Here’s what to expect: while there will be plenty of Japanese developers supporting the PS3, U.S. and European developers will begin to favor the 360, and over the next eighteen months, that favoritism will become overwhelming. By all accounts, the Cell is an unwieldy processor in programming terms, and Sony has all but planted a flag and said they don’t care about the size of their installed base. Microsoft will have a huge holiday season, because there will be no competition at the high end: if the PS3 does, miraculously, ship in the U.S. in 2006, it will be in incredibly limited quantities and with very few games.
The U.S. market is more than large enough to successfully support two consoles. It has never been large enough, however, to support three. Microsoft is a cinch for first or second in this generation and they have a firm grasp on the high end.
So what could upset this scenario? I’ll be damned if I know. Maybe consumers could rush to buy a Blu-Ray player because of incredibly compelling titles like, um, Species and Hitch, adopting the new technology at an exponentially greater rate than ever before for a consumer electronics device in that price range. Or maybe the Playstation has such incredible brand loyalty that American consumers will line up by the millions to pay 50% more for a nearly identical gaming experience.

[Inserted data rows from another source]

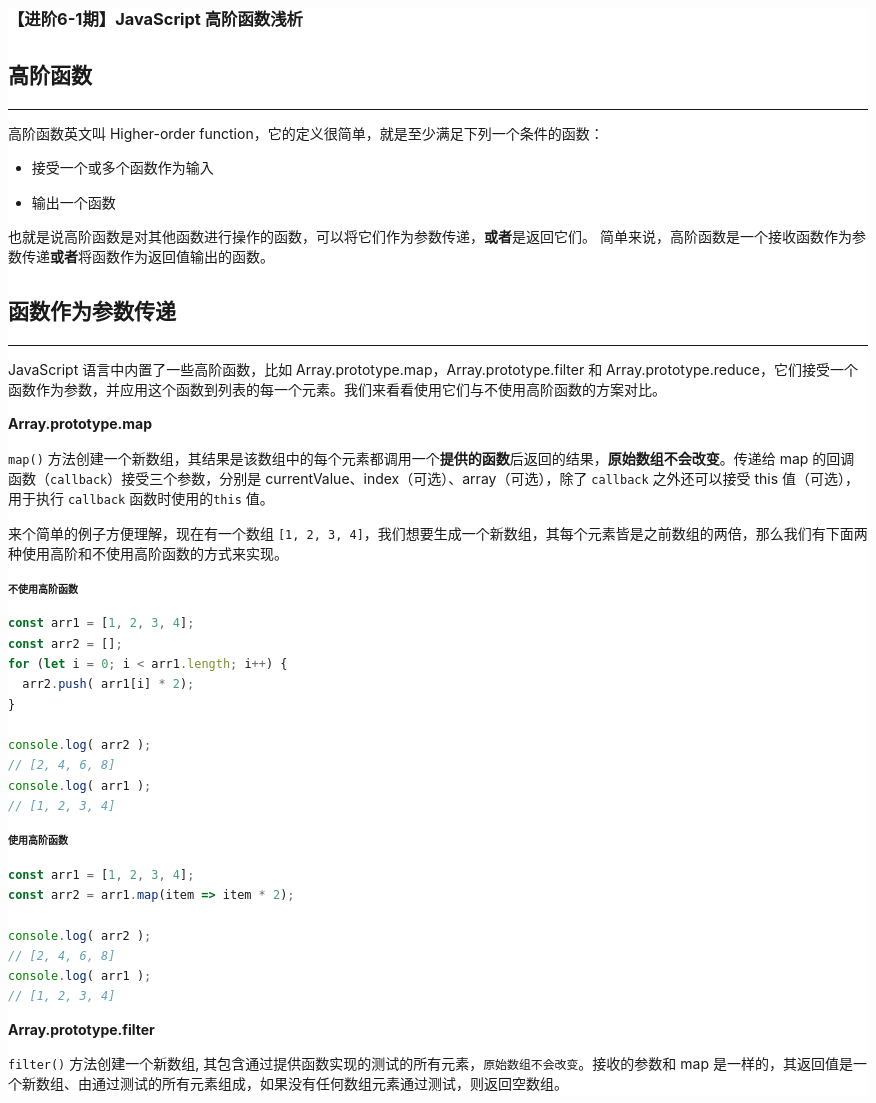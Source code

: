 ### 【进阶6-1期】JavaScript 高阶函数浅析

**高阶函数**
---
***

高阶函数英文叫 Higher-order function，它的定义很简单，就是至少满足下列一个条件的函数：

* 接受一个或多个函数作为输入

* 输出一个函数

也就是说高阶函数是对其他函数进行操作的函数，可以将它们作为参数传递，**或者**是返回它们。 简单来说，高阶函数是一个接收函数作为参数传递**或者**将函数作为返回值输出的函数。

**函数作为参数传递**
---
***

JavaScript 语言中内置了一些高阶函数，比如 Array.prototype.map，Array.prototype.filter 和 Array.prototype.reduce，它们接受一个函数作为参数，并应用这个函数到列表的每一个元素。我们来看看使用它们与不使用高阶函数的方案对比。

**Array.prototype.map**

`map()` 方法创建一个新数组，其结果是该数组中的每个元素都调用一个**提供的函数**后返回的结果，**原始数组不会改变**。传递给 map 的回调函数（`callback`）接受三个参数，分别是 currentValue、index（可选）、array（可选），除了 `callback` 之外还可以接受 this 值（可选），用于执行 `callback` 函数时使用的`this` 值。

来个简单的例子方便理解，现在有一个数组 `[1, 2, 3, 4]`，我们想要生成一个新数组，其每个元素皆是之前数组的两倍，那么我们有下面两种使用高阶和不使用高阶函数的方式来实现。

<font size=1>**不使用高阶函数**</font>

```javascript
const arr1 = [1, 2, 3, 4];
const arr2 = [];
for (let i = 0; i < arr1.length; i++) {
  arr2.push( arr1[i] * 2);
}

console.log( arr2 );
// [2, 4, 6, 8]
console.log( arr1 );
// [1, 2, 3, 4]
```

<font size=1>**使用高阶函数**</font>

```javascript
const arr1 = [1, 2, 3, 4];
const arr2 = arr1.map(item => item * 2);

console.log( arr2 );
// [2, 4, 6, 8]
console.log( arr1 );
// [1, 2, 3, 4]
```

**Array.prototype.filter**

`filter()` 方法创建一个新数组, 其包含通过提供函数实现的测试的所有元素，`原始数组不会改变`。接收的参数和 map 是一样的，其返回值是一个新数组、由通过测试的所有元素组成，如果没有任何数组元素通过测试，则返回空数组。
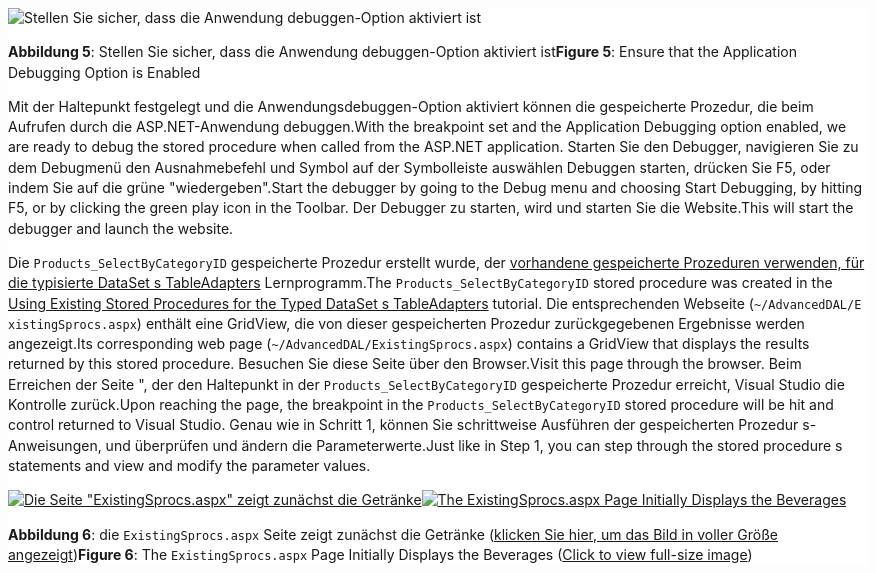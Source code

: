 
![Stellen Sie sicher, dass die Anwendung debuggen-Option aktiviert ist](debugging-stored-procedures-cs/_static/image11.png)

<span data-ttu-id="eb680-197">**Abbildung 5**: Stellen Sie sicher, dass die Anwendung debuggen-Option aktiviert ist</span><span class="sxs-lookup"><span data-stu-id="eb680-197">**Figure 5**: Ensure that the Application Debugging Option is Enabled</span></span>


<span data-ttu-id="eb680-198">Mit der Haltepunkt festgelegt und die Anwendungsdebuggen-Option aktiviert können die gespeicherte Prozedur, die beim Aufrufen durch die ASP.NET-Anwendung debuggen.</span><span class="sxs-lookup"><span data-stu-id="eb680-198">With the breakpoint set and the Application Debugging option enabled, we are ready to debug the stored procedure when called from the ASP.NET application.</span></span> <span data-ttu-id="eb680-199">Starten Sie den Debugger, navigieren Sie zu dem Debugmenü den Ausnahmebefehl und Symbol auf der Symbolleiste auswählen Debuggen starten, drücken Sie F5, oder indem Sie auf die grüne "wiedergeben".</span><span class="sxs-lookup"><span data-stu-id="eb680-199">Start the debugger by going to the Debug menu and choosing Start Debugging, by hitting F5, or by clicking the green play icon in the Toolbar.</span></span> <span data-ttu-id="eb680-200">Der Debugger zu starten, wird und starten Sie die Website.</span><span class="sxs-lookup"><span data-stu-id="eb680-200">This will start the debugger and launch the website.</span></span>

<span data-ttu-id="eb680-201">Die `Products_SelectByCategoryID` gespeicherte Prozedur erstellt wurde, der [vorhandene gespeicherte Prozeduren verwenden, für die typisierte DataSet s TableAdapters](using-existing-stored-procedures-for-the-typed-dataset-s-tableadapters-cs.md) Lernprogramm.</span><span class="sxs-lookup"><span data-stu-id="eb680-201">The `Products_SelectByCategoryID` stored procedure was created in the [Using Existing Stored Procedures for the Typed DataSet s TableAdapters](using-existing-stored-procedures-for-the-typed-dataset-s-tableadapters-cs.md) tutorial.</span></span> <span data-ttu-id="eb680-202">Die entsprechenden Webseite (`~/AdvancedDAL/ExistingSprocs.aspx`) enthält eine GridView, die von dieser gespeicherten Prozedur zurückgegebenen Ergebnisse werden angezeigt.</span><span class="sxs-lookup"><span data-stu-id="eb680-202">Its corresponding web page (`~/AdvancedDAL/ExistingSprocs.aspx`) contains a GridView that displays the results returned by this stored procedure.</span></span> <span data-ttu-id="eb680-203">Besuchen Sie diese Seite über den Browser.</span><span class="sxs-lookup"><span data-stu-id="eb680-203">Visit this page through the browser.</span></span> <span data-ttu-id="eb680-204">Beim Erreichen der Seite ", der den Haltepunkt in der `Products_SelectByCategoryID` gespeicherte Prozedur erreicht, Visual Studio die Kontrolle zurück.</span><span class="sxs-lookup"><span data-stu-id="eb680-204">Upon reaching the page, the breakpoint in the `Products_SelectByCategoryID` stored procedure will be hit and control returned to Visual Studio.</span></span> <span data-ttu-id="eb680-205">Genau wie in Schritt 1, können Sie schrittweise Ausführen der gespeicherten Prozedur s-Anweisungen, und überprüfen und ändern die Parameterwerte.</span><span class="sxs-lookup"><span data-stu-id="eb680-205">Just like in Step 1, you can step through the stored procedure s statements and view and modify the parameter values.</span></span>


<span data-ttu-id="eb680-206">[![Die Seite "ExistingSprocs.aspx" zeigt zunächst die Getränke](debugging-stored-procedures-cs/_static/image13.png)](debugging-stored-procedures-cs/_static/image12.png)</span><span class="sxs-lookup"><span data-stu-id="eb680-206">[![The ExistingSprocs.aspx Page Initially Displays the Beverages](debugging-stored-procedures-cs/_static/image13.png)](debugging-stored-procedures-cs/_static/image12.png)</span></span>

<span data-ttu-id="eb680-207">**Abbildung 6**: die `ExistingSprocs.aspx` Seite zeigt zunächst die Getränke ([klicken Sie hier, um das Bild in voller Größe angezeigt](debugging-stored-procedures-cs/_static/image14.png))</span><span class="sxs-lookup"><span data-stu-id="eb680-207">**Figure 6**: The `ExistingSprocs.aspx` Page Initially Displays the Beverages ([Click to view full-size image](debugging-stored-procedures-cs/_static/image14.png))</span></span>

Oh, come on. Nobody can get that high. That’s just not happening.
Here’s what Microsoft needs to do: every time Sony mentions how cheap the PS3 is because it has a freaking Blu-Ray player, Microsoft needs to talk about the 360 as a gaming machine, and they need to talk about Xbox Live (which is incredibly robust), and they need to talk about fun. Games and fun.
Isn’t that what this was supposed to be all about, anyway?